O jogo mais recordado dessa etapa realizou-se em 1934 no Estádio de Chamartín, onde Espanha ganhou 9-0 a Portugal, com cinco golos de Isidro Lángara.

Para assistir à primeira vitória do quadro luso num clássico ibérico houve que esperar a 1947, quando Portugal se impôs por um contundente 4-1 no Estádio do Jamor.

O balanço dos confrontos ibéricos começou a equilibrar-se em 1958, quando Espanha ganhou 1-0.

Desde então, "La Roja" encadeou uma sequência de 45 anos e oito jogos sem ganhar a Portugal.
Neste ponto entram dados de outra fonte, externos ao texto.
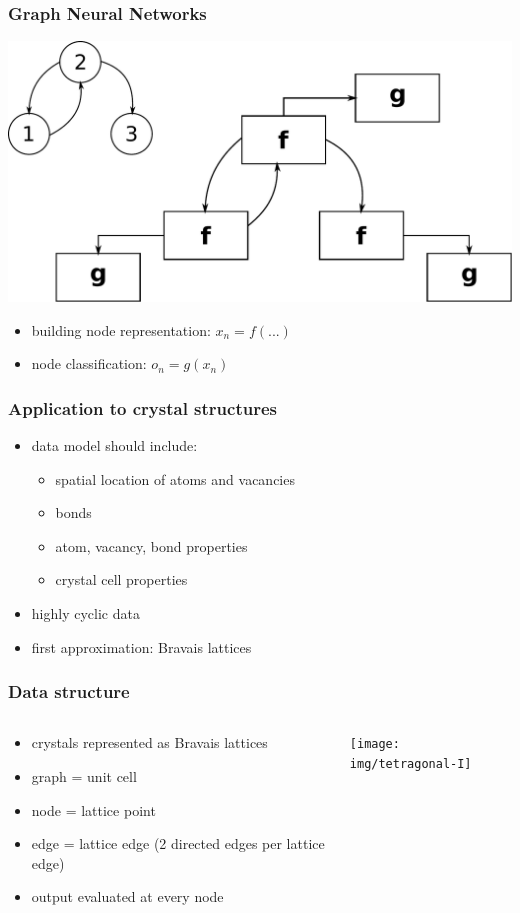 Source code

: \documentclass{beamer}
\begin{document}
\begin{frame}
\frametitle{Graph Neural Networks}
\begin{center}
	\includegraphics[scale=0.4]{img/encodinginc}
\end{center}
\begin{itemize}
	\item building node representation: $x_n = f(...)$
	\item node classification: $o_n = g(x_n)$
\end{itemize}
\end{frame}

\begin{frame}
\frametitle{Application to crystal structures}
\begin{itemize}
	\item data model should include: \begin{itemize}
		\item spatial location of atoms and vacancies
		\item bonds
		\item atom, vacancy, bond properties
		\item crystal cell properties
	\end{itemize}
	\item highly cyclic data
	\item first approximation: Bravais lattices
\end{itemize}
\end{frame}


\begin{frame}
\frametitle{Data structure}
\begin{columns}
	\begin{column}{0.66\textwidth}
		\begin{itemize}
			\item crystals represented as Bravais lattices
			\item graph = unit cell
			\item node = lattice point
			\item edge = lattice edge (2 directed edges per lattice edge)
			\item output evaluated at every node
		\end{itemize}
	\end{column}
	\begin{column}{0.34\textwidth}
		\texttt{[image: img/tetragonal-I]}
	\end{column}
\end{columns}
\end{frame}
\end{document}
Dentro deste etapa encontra-se o clássico disputado na fase de grupos do Europeu de 1984, que acabou com 1-1.

A maldição só se rompeu em 2003 com uma vitória espanhola por 0-3 em Guimarães com golos de Joseba Exteberría, Joaquín Sánchez e Diego Tristán.
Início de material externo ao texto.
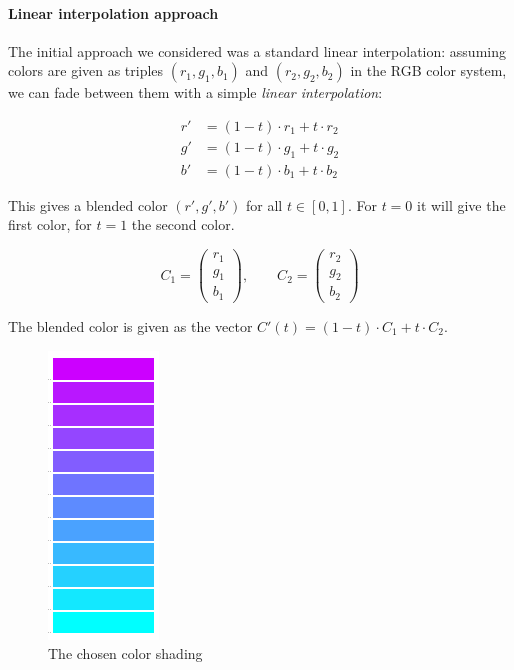 \paragraph{Linear interpolation approach}

The initial approach we considered was a standard linear interpolation: assuming colors are given as triples $(r_1,g_1,b_1)$ and $(r_2,g_2,b_2)$ in the RGB color system, we can fade between them with a simple \textit{linear interpolation}:

\begin{align}
r' &= (1-t)\cdot r_1+t\cdot r_2\\
g' &= (1-t)\cdot g_1+t\cdot g_2\\
b' &= (1-t)\cdot b_1+t\cdot b_2
\end{align}

This gives a blended color $(r',g',b')$ for all $t\in[0,1]$. For $t=0$ it will give the first color, for $t=1$ the second color.


$$ C_1=\begin{pmatrix}r_1\\g_1\\b_1\end{pmatrix}, \qquad C_2=\begin{pmatrix}r_2\\g_2\\b_2\end{pmatrix}$$

The blended color is given as the vector $C'(t)=(1-t)\cdot C_1+t\cdot C_2$.


\begin{figure}
  \centering
    \includegraphics{colorshade1}%
    
  \caption{The chosen color shading}
  \label{fig:color}
\end{figure}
No entanto, um ano depois, Portugal tive a sua vingança com um golo de Nuno Gomes no último jogo da fase de grupos do Euro 2004, um golo que deixou a Espanha de Iñaki Sáez de fora do torneio.

Houve que esperar seis anos para voltar a assistir a um clássico ibérico, que desta vez deixou uma boa lembrança para os adeptos espanhóis, já que um golo de David Villa permitiu à "La Roja" impor-se 1-0 nos oitavos de final do Mundial 2010.

Só quatro meses depois de Espanha se proclamar campeã do mundo na África do Sul, chegou o penúltimo encontro até ao momento entre ambas seleções, um jogo particular realizado no Estádio da Luz de Lisboa, no qual Portugal goleou 4-0.

As meias-finais do Euro 2012 viveram o último confronto entre ambos conjuntos, um encontro no qual se chegou com 0-0 ao final do prolongamento.

As grandes penalidades, com um lançamento à "Panenka" de Sergio Ramos, decidiram que Espanha disputasse uma final na qual se impôs à Itália para conseguir o seu terceiro título europeu.

Com esse último jogo, subiu para quatro o número de vezes que ambas seleções se enfrentaram em fases finais de Euros ou Mundiais.

A igualdade neste tipo de encontros é máxima, já que Portugal ganhou um dos jogos (no Euro 2004), Espanha impos-se em outro (no Mundial 2010) e registaram-se dois empates ao final do tempo regulamentar (nos Euros de 1984 e 2012).

Além disso, em dois dos três títulos conseguidos recentemente pela seleção espanhola (Mundial 2010 e Europeu 2012), "La Roja" teve que eliminar Portugal para ganhar o campeonato.

No capítulo de melhores marcadores, o espanhol Isidro Lángara lidera nos confrontos entre ambas seleções, com nove golos em três jogos realizados entre 1934 e 1935.

Pela equipa portuguesa, Fernando Peyroteo conseguiu anotar sete golos em cinco jogos, todos disputados nos anos 40.

Dos 50 anotadores da história do clássico ibérico, só três continuam em ativo (os espanhóis Joaquín e David Villa, e o português Hugo Almeida) e nenhum está convocado para o Mundial da Rússia.

Nessa classificação de goleadores não aparece o capitão português e cinco vezes Bola de Ouro, Cristiano Ronaldo, que nunca conseguiu marcar um golo à seleção espanhola, apesar de ter enfrentado a "La Roja" em quatro ocasiões.